## Requirement
Look below for the line that has "Tests are, in". Set down the lines from there through the line that has "In this Section, we", exactly as written.
************
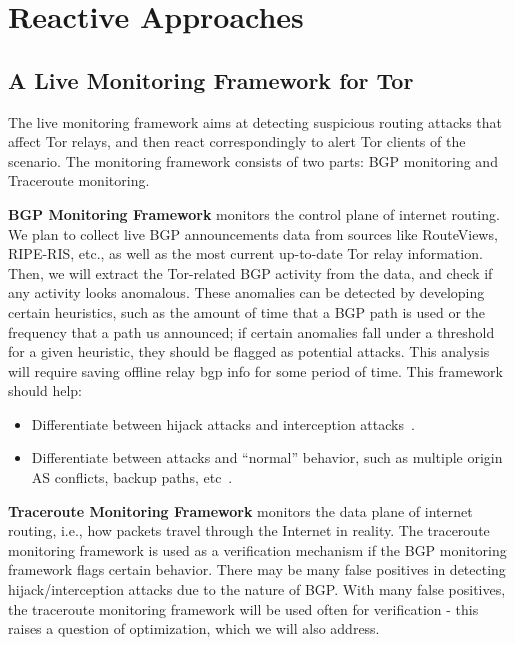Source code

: \section{Reactive Approaches}

\subsection{A Live Monitoring Framework for Tor}
The live monitoring framework aims at detecting suspicious routing attacks that affect Tor relays, and then react correspondingly to alert Tor clients of the scenario. The monitoring framework consists of two parts: BGP monitoring and Traceroute monitoring.

{\bf BGP Monitoring Framework} monitors the control plane of internet routing. We plan to collect live BGP announcements data from sources like RouteViews, RIPE-RIS, etc., as well as the most current up-to-date Tor relay information. Then, we will extract the Tor-related BGP activity from the data, and check if any activity looks anomalous.  These anomalies can be detected by developing certain heuristics, such as the amount of time that a BGP path is used or the frequency that a path us announced; if certain anomalies fall under a threshold for a given heuristic, they should be flagged as potential attacks. This analysis will require saving offline relay bgp info for some period of time.  This framework should help:
\begin{itemize}
\item Differentiate between hijack attacks and interception attacks~\cite{ballani2007study}.
\item Differentiate between attacks and ``normal'' behavior, such as multiple origin AS conflicts, backup paths, etc~\cite{zhao2001analysis}.
\end{itemize}

{\bf Traceroute Monitoring Framework} monitors the data plane of internet routing, i.e., how packets travel through the Internet in reality. The traceroute monitoring framework is used as a verification mechanism if the BGP monitoring framework flags certain behavior. There may be many false positives in detecting hijack/interception attacks due to the nature of BGP.  With many false positives, the traceroute monitoring framework will be used often for verification - this raises a question of optimization, which we will also address.

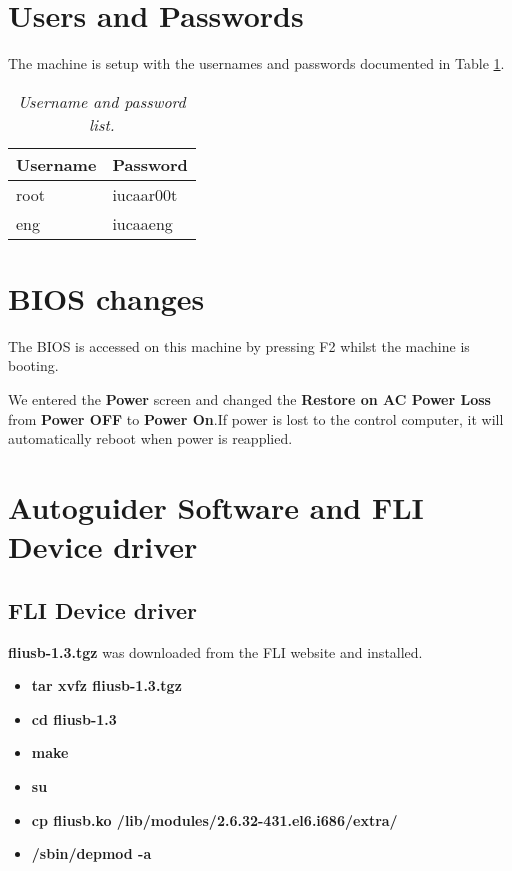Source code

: \documentclass[10pt,a4paper]{article}
\begin{document}
\section{Users and Passwords}

The machine is setup with the usernames and passwords documented in Table \ref{tab:usernamespasswords}.

\begin{table}[!h]
\begin{center}
\begin{tabular}{|l|l|}
\hline
{\bf Username} & {\bf Password} \\ \hline
root & iucaar00t \\ \hline
eng & iucaaeng \\ \hline
\end{tabular}
\end{center}
\caption{\em Username and password list.}
\label{tab:usernamespasswords}
\end{table}

\section{BIOS changes}

The BIOS is accessed on this machine by pressing F2 whilst the machine is booting.

We entered the {\bf Power} screen and changed the {\bf Restore on AC Power Loss} from {\bf Power OFF} to {\bf Power On}.If power is lost to the control computer, it will automatically reboot when power is reapplied.

\section{Autoguider Software and FLI Device driver}

\subsection{FLI Device driver}

{\bf fliusb-1.3.tgz} was downloaded from the FLI website \cite{bib:flidevicedriver} and installed.

\begin{itemize}
\item {\bf tar xvfz fliusb-1.3.tgz}
\item {\bf cd fliusb-1.3}
\item {\bf make}
\item {\bf su}
\item {\bf cp fliusb.ko /lib/modules/2.6.32-431.el6.i686/extra/}
\item {\bf /sbin/depmod -a}
\end{itemize}
\end{document}
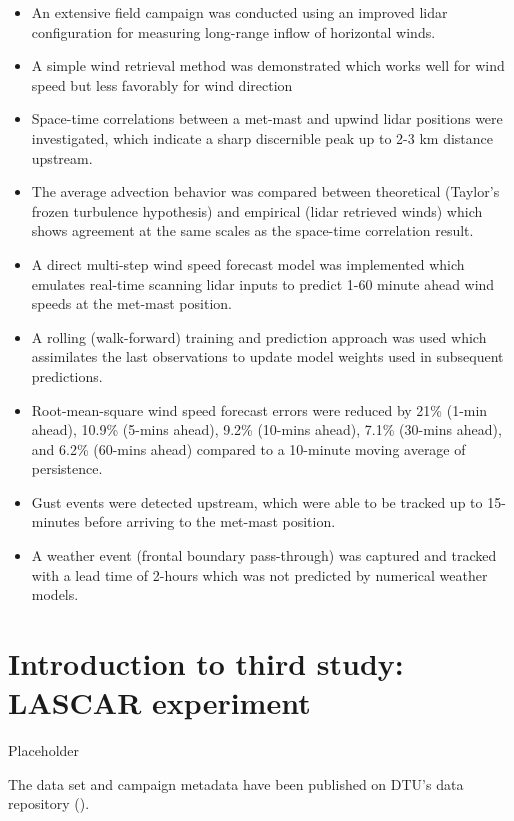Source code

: \begin{itemize}
    \item An extensive field campaign was conducted using an improved lidar configuration for measuring long-range inflow of horizontal winds.
    \item A simple wind retrieval method was demonstrated which works well for wind speed but less favorably for wind direction
    \item Space-time correlations between a met-mast and upwind lidar positions were investigated, which indicate a sharp discernible peak up to 2-3 km distance upstream.
    \item The average advection behavior was compared between theoretical (Taylor's frozen turbulence hypothesis) and empirical (lidar retrieved winds) which shows agreement at the same scales as the space-time correlation result.
    \item A direct multi-step wind speed forecast model was implemented which emulates real-time scanning lidar inputs to predict 1-60 minute ahead wind speeds at the met-mast position.
    \item A rolling (walk-forward) training and prediction approach was used which assimilates the last observations to update model weights used in subsequent predictions.
    \item Root-mean-square wind speed forecast errors were reduced by 21\% (1-min ahead), 10.9\% (5-mins ahead), 9.2\% (10-mins ahead), 7.1\% (30-mins ahead), and 6.2\% (60-mins ahead) compared to a 10-minute moving average of persistence.
    \item Gust events were detected upstream, which were able to be tracked up to 15-minutes before arriving to the met-mast position.
    \item A weather event (frontal boundary pass-through) was captured and tracked with a lead time of 2-hours which was not predicted by numerical weather models.
    
\end{itemize}

\clearpage
\section{Introduction to third study: LASCAR experiment}
\label{sec:lascar_intro}

Placeholder

The data set and campaign metadata have been published on DTU's data repository (\cite{lascar_dataset}).

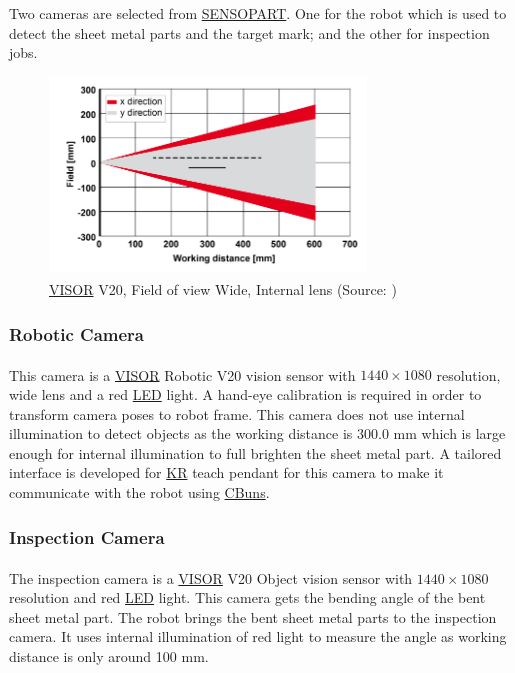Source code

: Two cameras are selected from \hyperref[acro:SensoPart]{SENSOPART}. One for the robot which is used to detect the sheet metal parts and the target mark; and the other for inspection jobs.

\begin{figure}[h]
    \centering
    \includegraphics[width=0.75\textwidth]{figures/visor-v20-fov.png}
    \caption{\hyperref[acro:VISOR]{VISOR}\textsuperscript{\textregistered} V20, Field of view Wide, Internal lens (Source: \cite[page 357]{visor_user_manual})}
    \label{fig:visor-v20}
\end{figure}


\subsubsection{Robotic Camera}
\label{subsubsec:robotic-camera}
This camera is a \hyperref[acro:VISOR]{VISOR}\textsuperscript{\textregistered} Robotic V20 vision sensor with $1440 \times 1080$ resolution, wide lens and a red \hyperref[acro:LED]{LED} light.
\cite{visor-robotic}
A hand-eye calibration is required in order to transform camera poses to robot frame. This camera does not use internal illumination to detect
objects as the working distance is 300.0 mm which is large enough for internal illumination to full brighten the sheet metal part.
A tailored interface is developed for \hyperref[acro:KR]{KR} teach pendant for this camera to make it communicate with the robot using \hyperref[acro:CBun]{CBuns}.

\subsubsection{Inspection Camera}
\label{subsubsec:inspection-camera}
The inspection camera is a \hyperref[acro:VISOR]{VISOR}\textsuperscript{\textregistered} V20 Object vision sensor with $1440 \times 1080$ resolution and red \hyperref[acro:LED]{LED} light.
\cite{visor-object}
This camera gets the bending angle
of the bent sheet metal part. The robot brings the bent sheet metal parts to the inspection camera. 
It uses internal illumination of red light to measure the angle as working distance is only around 100 mm. 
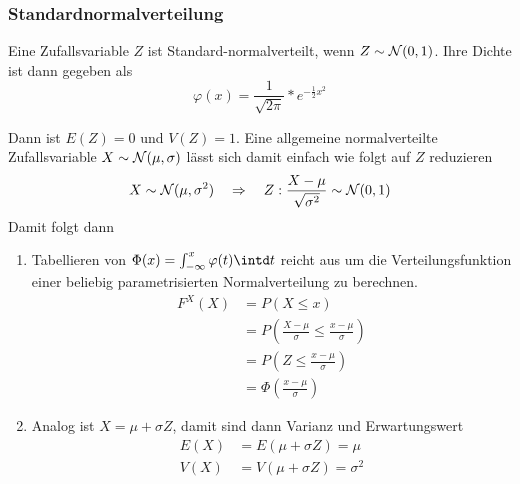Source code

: \subsubsection{Standardnormalverteilung}
Eine Zufallsvariable $Z$ ist Standard-normalverteilt, wenn $Z\sim\mathcal{N}(0,1)$.
Ihre Dichte ist dann gegeben als
\begin{equation*}
	\varphi(x)=\frac{1}{\sqrt{2\pi}}*e^{-\frac12x^2}
\end{equation*}

Dann ist $E(Z)=0$ und $V(Z)=1$. Eine allgemeine normalverteilte Zufallsvariable $X\sim\mathcal{N}(\mu,\sigma)$ lässt sich damit einfach wie folgt auf $Z$ reduzieren
\begin{equation*}
	X\sim\mathcal{N}(\mu, \sigma^2)\quad\Rightarrow\quad Z:\frac{X-\mu}{\sqrt{\sigma^2}}\sim\mathcal{N}(0,1)
\end{equation*}
Damit folgt dann
\begin{enumerate}
	\item Tabellieren von $\Phi(x)=\int_{-\infty}^x \varphi(t)\intd t$ reicht aus um die Verteilungsfunktion einer beliebig parametrisierten Normalverteilung zu berechnen.
	\begin{align*}
		F^X(X)&=P(X\leq x)\\
		&=P\left(\frac{X-\mu}{\sigma}\leq \frac{x-\mu}{\sigma}\right)\\
		&=P\left(Z\leq\frac{x-\mu}{\sigma}\right)\\
		&=\Phi\left(\frac{x-\mu}{\sigma}\right)
	\end{align*}
	\item Analog ist $X=\mu+\sigma Z$, damit sind dann Varianz und Erwartungswert
	\begin{align*}
		E(X)&=E(\mu+\sigma Z)=\mu\\
		V(X)&=V(\mu+\sigma Z)=\sigma^2
	\end{align*}
\end{enumerate}



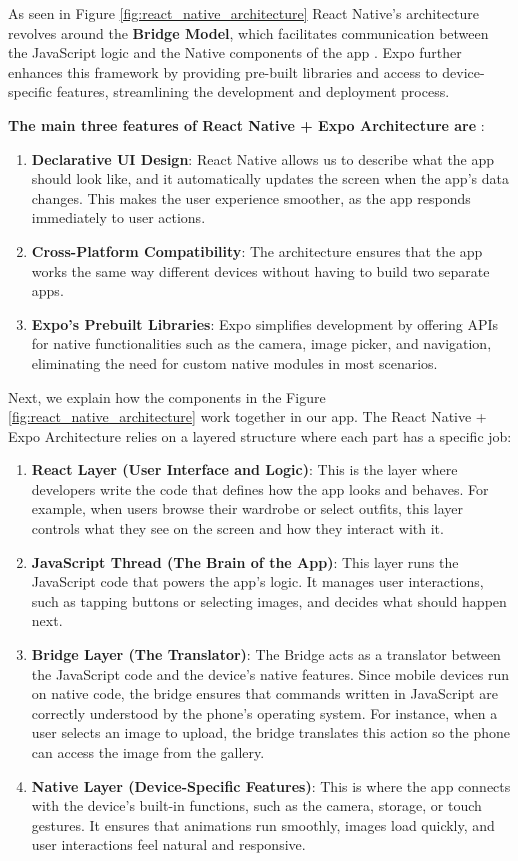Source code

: As seen in Figure \ref{fig:react_native_architecture} React Native's architecture revolves around the \textbf{Bridge Model}, which facilitates communication between the JavaScript logic and the Native components of the app \cite{react_native_arch}. Expo further enhances this framework by providing pre-built libraries and access to device-specific features, streamlining the development and deployment process.


\noindent \textbf{The main three features of React Native + Expo Architecture are }:
\begin{enumerate}
    \item \textbf{Declarative UI Design}: React Native allows us to describe what the app should look like, and it automatically updates the screen when the app’s data changes. This makes the user experience smoother, as the app responds immediately to user actions.
    \item \textbf{Cross-Platform Compatibility}: The architecture ensures that the app works the same way different devices without having to build two separate apps.
    \item \textbf{Expo's Prebuilt Libraries}: Expo simplifies development by offering APIs for native functionalities such as the camera, image picker, and navigation, eliminating the need for custom native modules in most scenarios.
\end{enumerate}
Next, we explain how the components in the Figure \ref{fig:react_native_architecture} work together in our app.
The React Native + Expo Architecture relies on a layered structure where each part has a specific job:
\begin{enumerate}

    \item\textbf{React Layer (User Interface and Logic)}:
This is the layer where developers write the code that defines how the app looks and behaves. For example, when users browse their wardrobe or select outfits, this layer controls what they see on the screen and how they interact with it.

    \item \textbf{JavaScript Thread (The Brain of the App)}:
This layer runs the JavaScript code that powers the app’s logic. It manages user interactions, such as tapping buttons or selecting images, and decides what should happen next.

    \item \textbf{Bridge Layer (The Translator)}:
The Bridge acts as a translator between the JavaScript code and the device’s native features. Since mobile devices run on native code, the bridge ensures that commands written in JavaScript are correctly understood by the phone’s operating system. For instance, when a user selects an image to upload, the bridge translates this action so the phone can access the image from the gallery.

    \item \textbf{Native Layer (Device-Specific Features)}:
This is where the app connects with the device’s built-in functions, such as the camera, storage, or touch gestures. It ensures that animations run smoothly, images load quickly, and user interactions feel natural and responsive.
\end{enumerate}


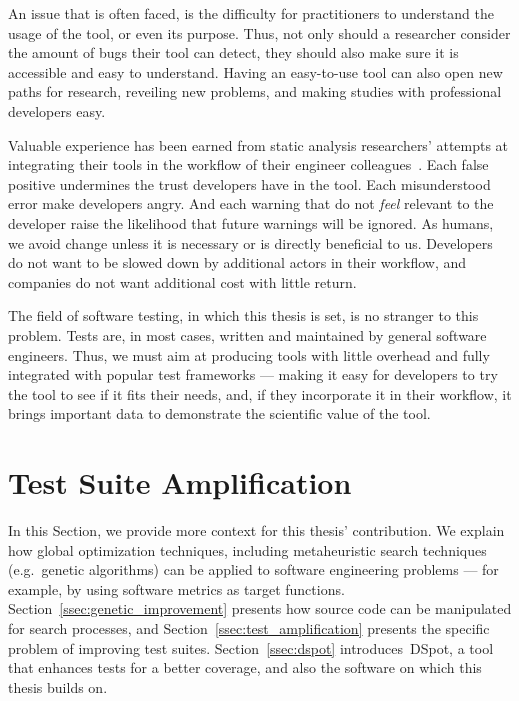 \documentclass[a4paper,11pt]{sdm_internship}
\newcommand{\dspot}{DSpot\xspace}
\theoremstyle{definition}
\begin{document}
An issue that is often faced, is the difficulty for practitioners to understand the usage of the tool, or even its purpose.
Thus, not only should a researcher consider the amount of bugs their tool can detect, they should also make sure it is accessible and easy to understand.
Having an easy-to-use tool can also open new paths for research, reveiling new problems, and making studies with professional developers easy.

Valuable experience has been earned from static analysis researchers' attempts at integrating their tools in the workflow of their engineer colleagues~\cite{bessey2010few,sadowski2015tricorder,sadowski2018lessons}.
Each false positive undermines the trust developers have in the tool.
Each misunderstood error make developers angry.
And each warning that do not \emph{feel} relevant to the developer raise the likelihood that future warnings will be ignored.
As humans, we avoid change unless it is necessary or is directly beneficial to us.
Developers do not want to be slowed down by additional actors in their workflow, and companies do not want additional cost with little return.

The field of software testing, in which this thesis is set, is no stranger to this problem.
Tests are, in most cases, written and maintained by general software engineers.
Thus, we must aim at producing tools with little overhead and fully integrated with popular test frameworks --- making it easy for developers to try the tool to see if it fits their needs, and, if they incorporate it in their workflow, it brings important data to demonstrate the scientific value of the tool.


\section{Test Suite Amplification}%
\label{sec:test_suite_amplification}
In this Section, we provide more context for this thesis' contribution.
We explain how global optimization techniques, including metaheuristic search techniques (e.g.\ genetic algorithms) can be applied to software engineering problems --- for example, by using software metrics as target functions.
Section~\ref{ssec:genetic_improvement} presents how source code can be manipulated for search processes, and Section~\ref{ssec:test_amplification} presents the specific problem of improving test suites.
Section~\ref{ssec:dspot} introduces~\dspot{}, a tool that enhances tests for a better coverage, and also the software on which this thesis builds on.
\end{document}
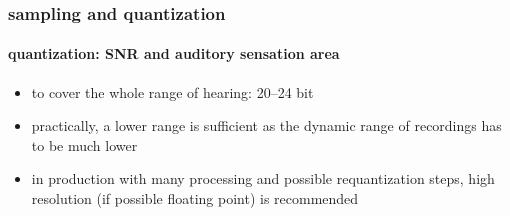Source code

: 	\begin{frame}\frametitle{sampling and quantization}\framesubtitle{quantization: SNR and auditory sensation area}
        \begin{itemize}
            \item<3->   to cover the whole range of hearing: 20--24 bit
            \item<3->   practically, a lower range is sufficient as the dynamic range of recordings has to be much lower
            \item<3->   in production with many processing and possible requantization steps, high resolution (if possible floating point) is recommended
        \end{itemize}
	\end{frame}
************
## Answer for this exercise
Tests are, in most cases, written and maintained by general software engineers.
Thus, we must aim at producing tools with little overhead and fully integrated with popular test frameworks --- making it easy for developers to try the tool to see if it fits their needs, and, if they incorporate it in their workflow, it brings important data to demonstrate the scientific value of the tool.


\section{Test Suite Amplification}%
\label{sec:test_suite_amplification}
In this Section, we provide more context for this thesis' contribution.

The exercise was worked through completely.